** Problem details **
Only the lines of the data holding the string "werden" need to be returned.

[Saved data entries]
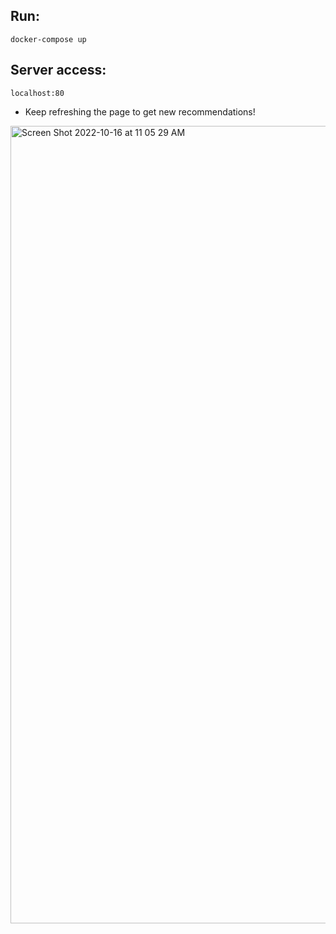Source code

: ## Run:
`
docker-compose up
`

## Server access:
`
localhost:80
`
- Keep refreshing the page to get new recommendations!

<img width="1276" alt="Screen Shot 2022-10-16 at 11 05 29 AM" src="https://user-images.githubusercontent.com/66353326/196050922-ae8e324b-c884-41a4-a6d3-77ab6a32be67.png">
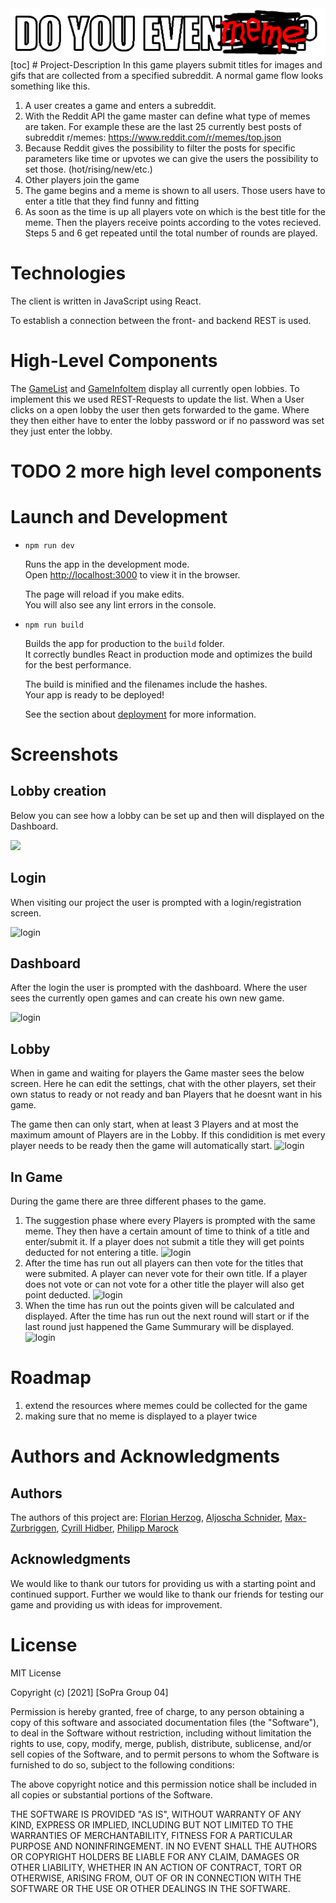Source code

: 

<div style="text-align:center"><img src="https://raw.githubusercontent.com/sopra-fs21-group-4/client/master/src/image/logo/doyouevenmeme.png"/></div>
[toc]
# Project-Description
In this game players submit titles for images and gifs that are collected from a specified subreddit. A normal game flow looks something like this.

1. A user creates a game and enters a subreddit.
2. With the Reddit API the game master can define what type of memes are taken. For example these are the last 25 currently best posts of subreddit r/memes: https://www.reddit.com/r/memes/top.json
3. Because Reddit gives the possibility to filter the posts for specific parameters like time or upvotes we can give the users the possibility to set those. (hot/rising/new/etc.)
4. Other players join the game
5. The game begins and a meme is shown to all users. Those users have to enter a title that they find funny and fitting
6. As soon as the time is up all players vote on which is the best title for the meme. Then the players receive points according to the votes recieved. Steps 5 and 6 get repeated until the total number of rounds are played.

# Technologies
The client is written in JavaScript using React.

To establish a connection between the front- and backend REST is used. 
# High-Level Components
The [GameList](https://github.com/sopra-fs21-group-4/client/blob/master/src/components/lobby/GameList.js) and [GameInfoItem](https://github.com/sopra-fs21-group-4/client/blob/master/src/components/lobby/GameInfoItem.js) display all currently open lobbies. To implement this we used REST-Requests to update the list. 
When a User clicks on a open lobby the user then gets forwarded to the game. Where they then either have to enter the lobby password or if no password was set they just enter the lobby.

# TODO  2 more high level components


# Launch and Development

* `npm run dev`

  Runs the app in the development mode.<br />
  Open [http://localhost:3000](http://localhost:3000) to view it in the browser.

  The page will reload if you make edits.<br />
  You will also see any lint errors in the console.

* `npm run build`

  Builds the app for production to the `build` folder.<br />
  It correctly bundles React in production mode and optimizes the build for the best performance.

  The build is minified and the filenames include the hashes.<br />
  Your app is ready to be deployed!

  See the section about [deployment](https://facebook.github.io/create-react-app/docs/deployment) for more information.

# Screenshots
## Lobby creation
Below you can see how a lobby can be set up and then will displayed on the Dashboard.
<div><img src="https://marock.li/cloud-storage/sopra.gif" width="250" allign="center"/></div>

## Login
When visiting our project the user is prompted with a login/registration screen.

![login](https://marock.li/cloud-storage/login.png)

## Dashboard
After the login the user is prompted with the dashboard. Where the user sees the currently open games and can create his own new game.

![login](https://marock.li/cloud-storage/dashboard.png)

## Lobby
When in game and waiting for players the Game master sees the below screen. Here he can edit the settings, chat with the other players, set their own status to ready or not ready and ban Players that he doesnt want in his game. 

The game then can only start, when at least 3 Players and at most the maximum amount of Players are in the Lobby. If this condidition is met every player needs to be ready then the game will automatically start. 
![login](https://marock.li/cloud-storage/lobby.png)

## In Game
During the game there are three different phases to the game.
1. The suggestion phase where every Players is prompted with the same meme. They then have a certain amount of time to think of a title and enter/submit it. If a player does not submit a title they will get points deducted for not entering a title.
![login](https://marock.li/cloud-storage/submitting.png)
2. After the time has run out all players can then vote for the titles that were submited. A player can never vote for their own title. If a player does not vote or can not vote for a other title the player will also get point deducted.
![login](https://marock.li/cloud-storage/voting.png)
3. When the time has run out the points given will be calculated and displayed. 
After the time has run out the next round will start or if the last round just happened the Game Summurary will be displayed. 
![login](https://marock.li/cloud-storage/results.png)


# Roadmap
1. extend the resources where memes could be collected for the game
2. making sure that no meme is displayed to a player twice


# Authors and Acknowledgments
## Authors
The authors of this project are:
[Florian Herzog](https://github.com/Stud-FH), [Aljoscha Schnider](https://github.com/plexinio), [Max-Zurbriggen](https://github.com/Max-Zurbriggen), [Cyrill Hidber](https://github.com/Aece96), [Philipp Marock](https://github.com/Sahibabdul)

## Acknowledgments
We would like to thank our tutors for providing us with a starting point and continued support. 
Further we would like to thank our friends for testing our game and providing us with ideas for improvement.

# License

MIT License

Copyright (c) [2021] [SoPra Group 04]

Permission is hereby granted, free of charge, to any person obtaining a copy
of this software and associated documentation files (the "Software"), to deal
in the Software without restriction, including without limitation the rights
to use, copy, modify, merge, publish, distribute, sublicense, and/or sell
copies of the Software, and to permit persons to whom the Software is
furnished to do so, subject to the following conditions:

The above copyright notice and this permission notice shall be included in all
copies or substantial portions of the Software.

THE SOFTWARE IS PROVIDED "AS IS", WITHOUT WARRANTY OF ANY KIND, EXPRESS OR
IMPLIED, INCLUDING BUT NOT LIMITED TO THE WARRANTIES OF MERCHANTABILITY,
FITNESS FOR A PARTICULAR PURPOSE AND NONINFRINGEMENT. IN NO EVENT SHALL THE
AUTHORS OR COPYRIGHT HOLDERS BE LIABLE FOR ANY CLAIM, DAMAGES OR OTHER
LIABILITY, WHETHER IN AN ACTION OF CONTRACT, TORT OR OTHERWISE, ARISING FROM,
OUT OF OR IN CONNECTION WITH THE SOFTWARE OR THE USE OR OTHER DEALINGS IN THE
SOFTWARE.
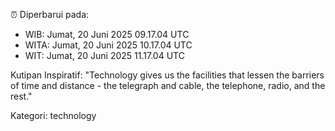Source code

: ⏰ Diperbarui pada:
- WIB: Jumat, 20 Juni 2025 09.17.04 UTC
- WITA: Jumat, 20 Juni 2025 10.17.04 UTC
- WIT: Jumat, 20 Juni 2025 11.17.04 UTC

Kutipan Inspiratif:
"Technology gives us the facilities that lessen the barriers of time and distance - the telegraph and cable, the telephone, radio, and the rest."


Kategori: technology

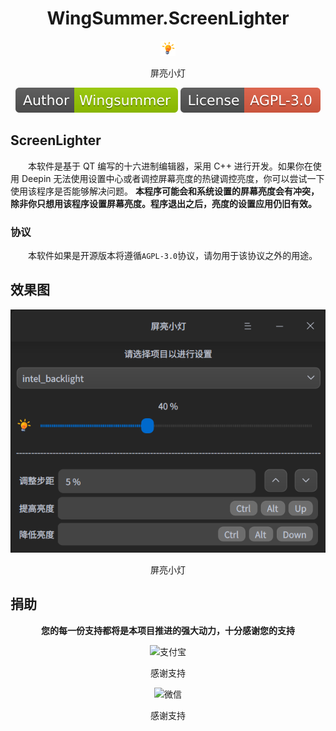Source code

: <h1 align="center"> WingSummer.ScreenLighter</h1>

<p align="center">
<img alt="ScreenLighter" src="images/logo.svg">
<p align="center">屏亮小灯</p>
</p>

<p align="center">
<img alt="作者" src="authorband.svg">
<img alt="协议" src="licenseband.svg">
</p>

## ScreenLighter

&emsp;&emsp;本软件是基于 QT 编写的十六进制编辑器，采用 C++ 进行开发。如果你在使用 Deepin 无法使用设置中心或者调控屏幕亮度的热键调控亮度，你可以尝试一下使用该程序是否能够解决问题。 **本程序可能会和系统设置的屏幕亮度会有冲突，除非你只想用该程序设置屏幕亮度。程序退出之后，亮度的设置应用仍旧有效。**

### 协议

&emsp;&emsp;本软件如果是开源版本将遵循`AGPL-3.0`协议，请勿用于该协议之外的用途。

## 效果图

<p align="center">
<img alt="效果图" src="screenshot.png">
<p align="center">屏亮小灯</p>
</p>

## 捐助

**<p align="center">您的每一份支持都将是本项目推进的强大动力，十分感谢您的支持</p>**

<p align="center">

<img alt="支付宝" src="WingHexExplorer/支付宝捐助.jpg" height=50% width=50%>
<p align="center">感谢支持</p>

</p>

<p align="center">
<img alt="微信" src="WingHexExplorer/微信捐助.png" height=50% width=50%>
<p align="center">感谢支持</p>

</p>
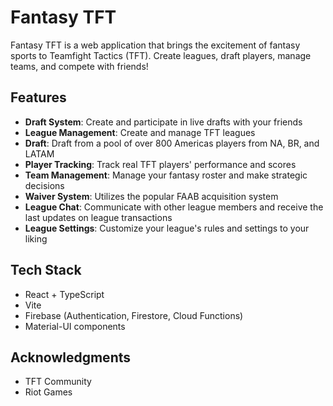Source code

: # Fantasy TFT

Fantasy TFT is a web application that brings the excitement of fantasy sports to Teamfight Tactics (TFT). Create leagues, draft players, manage teams, and compete with friends!

## Features

- **Draft System**: Create and participate in live drafts with your friends
- **League Management**: Create and manage TFT leagues
- **Draft**: Draft from a pool of over 800 Americas players from NA, BR, and LATAM
- **Player Tracking**: Track real TFT players' performance and scores
- **Team Management**: Manage your fantasy roster and make strategic decisions
- **Waiver System**: Utilizes the popular FAAB acquisition system
- **League Chat**: Communicate with other league members and receive the last updates on league transactions
- **League Settings**: Customize your league's rules and settings to your liking

## Tech Stack

- React + TypeScript
- Vite
- Firebase (Authentication, Firestore, Cloud Functions)
- Material-UI components

## Acknowledgments

- TFT Community
- Riot Games
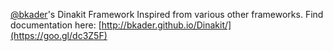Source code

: [@bkader](https://github.com/bkader)'s Dinakit Framework
Inspired from various other frameworks.
Find documentation here: [http://bkader.github.io/Dinakit/](https://goo.gl/dc3Z5F)

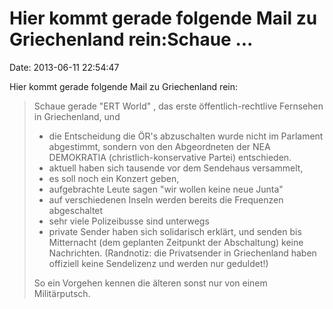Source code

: Hier kommt gerade folgende Mail zu Griechenland rein:Schaue \...
================================================================

Date: 2013-06-11 22:54:47

Hier kommt gerade folgende Mail zu Griechenland rein:

> Schaue gerade \"ERT World\" , das erste öffentlich-rechtlive Fernsehen
> in Griechenland, und
>
> -   die Entscheidung die ÖR\'s abzuschalten wurde nicht im Parlament
>     abgestimmt, sondern von den Abgeordneten der NEA DEMOKRATIA
>     (christlich-konservative Partei) entschieden.
> -   aktuell haben sich tausende vor dem Sendehaus versammelt,
> -   es soll noch ein Konzert geben,
> -   aufgebrachte Leute sagen \"wir wollen keine neue Junta\"
> -   auf verschiedenen Inseln werden bereits die Frequenzen
>     abgeschaltet
> -   sehr viele Polizeibusse sind unterwegs
> -   private Sender haben sich solidarisch erklärt, und senden bis
>     Mitternacht (dem geplanten Zeitpunkt der Abschaltung) keine
>     Nachrichten. (Randnotiz: die Privatsender in Griechenland haben
>     offiziell keine Sendelizenz und werden nur geduldet!)
>
> So ein Vorgehen kennen die älteren sonst nur von einem Militärputsch.
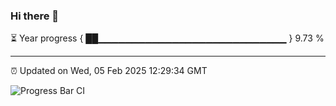 ### Hi there 👋

⏳ Year progress { ██▁▁▁▁▁▁▁▁▁▁▁▁▁▁▁▁▁▁▁▁▁▁▁▁▁▁▁▁ } 9.73 %

---

⏰ Updated on Wed, 05 Feb 2025 12:29:34 GMT

![Progress Bar CI](https://github.com/Shyam-Makwana/GitHub-Actions-Demo/workflows/Progress%20Bar%20CI/badge.svg)
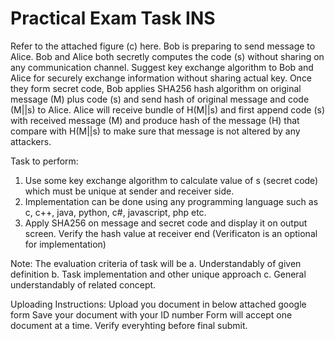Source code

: # Practical Exam Task INS

Refer to the attached figure (c) here. Bob is preparing to send message to Alice. Bob and Alice both secretly computes the code (s) without sharing on any communication channel. Suggest key exchange algorithm to Bob and Alice for securely exchange information without sharing actual key. Once they form secret code, Bob applies SHA256 hash algorithm on original message (M) plus code (s) and send hash of original message and code (M||s) to Alice. Alice will receive bundle of H(M||s) and first append code (s) with received message (M) and produce hash of the message (H) that compare with H(M||s) to make sure that message is not altered by any attackers.

Task to perform:
1) Use some key exchange algorithm to calculate value of s (secret code) which must be unique at sender and receiver side.
2) Implementation can be done using any programming language such as c, c++, java, python, c#, javascript, php etc.
3) Apply SHA256 on message and secret code and display it on output screen.
Verify the hash value at receiver end (Verificaton is an optional for implementation)

Note:
The evaluation criteria of task will be
a. Understandably of given definition
b. Task implementation and other unique approach
c. General understandably of related concept.

Uploading Instructions:
Upload you document in below attached google form
Save your document with your ID number
Form will accept one document at a time. Verify everyhting before final submit.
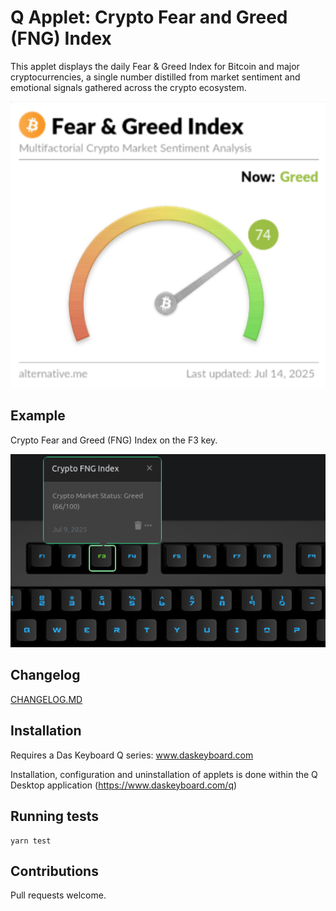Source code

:# Q Applet: Crypto Fear and Greed (FNG) Index

This applet displays the daily Fear & Greed Index for Bitcoin and major cryptocurrencies, a single number distilled from market sentiment and emotional signals gathered across the crypto ecosystem.

![Crypto FNG Speedometer](assets/speedometer.png "Crypto FNG Speedometer")

## Example

Crypto Fear and Greed (FNG) Index on the F3 key.

![Crypto Fear and Greed (FNG) Index on a Das Keyboard Q](assets/image.png "Q Crypto Fear and Greed (FNG) Index")

## Changelog

[CHANGELOG.MD](CHANGELOG.md)

## Installation

Requires a Das Keyboard Q series: www.daskeyboard.com

Installation, configuration and uninstallation of applets is done within
the Q Desktop application (<https://www.daskeyboard.com/q>)

## Running tests

    yarn test

## Contributions

Pull requests welcome.

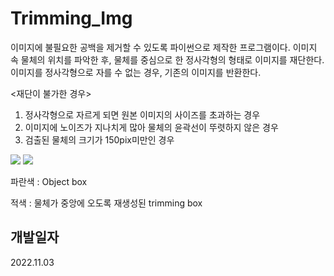 # Trimming_Img
이미지에 불필요한 공백을 제거할 수 있도록 파이썬으로 제작한 프로그램이다. 
이미지 속 물체의 위치를 파악한 후, 물체를 중심으로 한 정사각형의 형태로 이미지를 재단한다. 
이미지를 정사각형으로 자를 수 없는 경우, 기존의 이미지를 반환한다.


<재단이 불가한 경우>
1. 정사각형으로 자르게 되면 원본 이미지의 사이즈를 초과하는 경우
2. 이미지에 노이즈가 지나치게 많아 물체의 윤곽선이 뚜렷하지 않은 경우
3. 검출된 물체의 크기가 150pix미만인 경우


<img src="https://user-images.githubusercontent.com/60128466/236175809-19db1f4f-d886-4d97-824d-4ceb0f05e964.png">
<img src="https://user-images.githubusercontent.com/60128466/236177304-8272ccec-b424-4900-8047-a4496c550d24.png">


파란색 : Object box

적색 : 물체가 중앙에 오도록 재생성된 trimming box


## 개발일자
2022.11.03
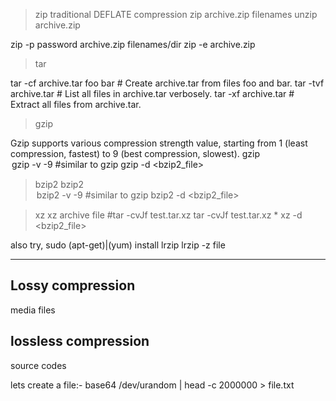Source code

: > zip  traditional DEFLATE compression
zip archive.zip filenames
unzip  archive.zip

zip -p password archive.zip filenames/dir
zip -e archive.zip 


> tar

tar -cf archive.tar foo bar    # Create archive.tar from files foo and bar.
  tar -tvf archive.tar         # List all files in archive.tar verbosely.
  tar -xf archive.tar          # Extract all files from archive.tar.

> gzip 

Gzip supports various compression strength value, starting from 1 (least compression, fastest) to 9 (best compression, slowest).
gzip <option> <input>
gzip -v -9 <file>          #similar to gzip
gzip -d <bzip2_file>


>bzip2 
bzip2 <option> <input>
bzip2 -v -9 <file>          #similar to gzip
bzip2 -d <bzip2_file>

> xz
xz archive file                #tar -cvJf test.tar.xz
tar -cvJf test.tar.xz *
xz -d <bzip2_file>


also try, sudo (apt-get)|(yum) install lrzip
lrzip -z file

-----------------------------------------------------------------------------------------
## Lossy compression
media files


## lossless compression

source codes 

lets create a file:-
base64 /dev/urandom | head -c 2000000 > file.txt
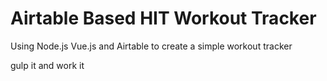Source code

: # Airtable Based HIT Workout Tracker

Using Node.js Vue.js and Airtable to create a simple workout tracker

gulp it and work it

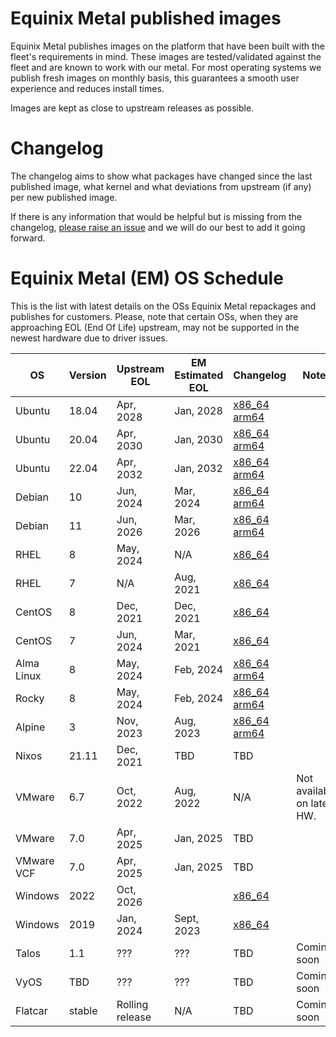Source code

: 
# Equinix Metal published images

Equinix Metal publishes images on the platform that have been built with the fleet's requirements in mind. These images are tested/validated against the fleet and are known to work with our metal. For most operating systems we publish fresh images on monthly basis, this guarantees a smooth user experience and reduces install times.

Images are kept as close to upstream releases as possible.

# Changelog

The changelog aims to show what packages have changed since the last published image, what kernel and what deviations from upstream (if any) per new published image.

If there is any information that would be helpful but is missing from the changelog, [please raise an issue](https://github.com/packethost/metal-images-changelog/issues/new) and we will do our best to add it going forward.

# Equinix Metal (EM) OS Schedule

This is the list with latest details on the OSs Equinix Metal repackages and publishes for customers. Please, note that certain OSs, when they are approaching EOL (End Of Life) upstream, may not be supported in the newest hardware due to driver issues.

| OS         | Version | Upstream EOL | EM Estimated EOL |  Changelog | Notes |
| ---        | --- | --- | --- | --- | --- |
| Ubuntu     | 18.04 | Apr, 2028 | Jan, 2028 | [x86_64](ubuntu/x86_64/18_04.md) [arm64](ubuntu/aarch64/18_04.md) | |
| Ubuntu     | 20.04 | Apr, 2030 | Jan, 2030 | [x86_64](ubuntu/x86_64/20_04.md) [arm64](ubuntu/aarch64/20_04.md) | |
| Ubuntu     | 22.04 | Apr, 2032 | Jan, 2032 | [x86_64](ubuntu/x86_64/22_04.md) [arm64](ubuntu/aarch64/22_04.md) | |
| Debian     | 10    | Jun, 2024 | Mar, 2024 | [x86_64](debian/x86_64/10.md) [arm64](debian/aarch64/10.md) | |
| Debian     | 11    | Jun, 2026 | Mar, 2026 | [x86_64](debian/x86_64/11.md) [arm64](debian/aarch64/11.md) | |
| RHEL       | 8     | May, 2024 | N/A  | [x86_64](rhel/x86_64/8.md) | |
| RHEL       | 7     | N/A | Aug, 2021  | [x86_64](rhel/x86_64/7.md) | |
| CentOS     | 8     | Dec, 2021 | Dec, 2021  | [x86_64](centos/x86_64/8.md) | |
| CentOS     | 7     | Jun, 2024 | Mar, 2021  | [x86_64](centos/x86_64/7.md) | |
| Alma Linux | 8     | May, 2024 | Feb, 2024  | [x86_64](alma/x86_64/8.md) [arm64](alma/aarch64/8.md) | |
| Rocky      | 8     | May, 2024 | Feb, 2024  | [x86_64](rocky/x86_64/8.md) [arm64](rocky/aarch64/8.md) | |
| Alpine     | 3     | Nov, 2023 | Aug, 2023 | [x86_64](alpine/x86_64/3.md) [arm64](alpine/aarch64/3.md) | |
| Nixos      | 21.11 | Dec, 2021 | TBD  | TBD | |
| VMware     | 6.7   | Oct, 2022 | Aug, 2022  | N/A | Not available on latest HW. |
| VMware     | 7.0   | Apr, 2025 | Jan, 2025  | TBD | |
| VMware VCF | 7.0   | Apr, 2025 | Jan, 2025  | TBD | |
| Windows    | 2022  | Oct, 2026 |  | [x86_64](windows/x86_64/2022.md) | |
| Windows    | 2019  | Jan, 2024 | Sept, 2023  | [x86_64](windows/x86_64/2019.md) | |
| Talos      | 1.1   | ??? | ???  | TBD | Coming soon |
| VyOS       | TBD   | ??? | ???  | TBD | Coming soon |
| Flatcar    |stable | Rolling release | N/A  | TBD | Coming soon |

** Exercise output **
> -   auf verschiedenen Inseln werden bereits die Frequenzen
>     offiziell keine Sendelizenz und werden nur geduldet!)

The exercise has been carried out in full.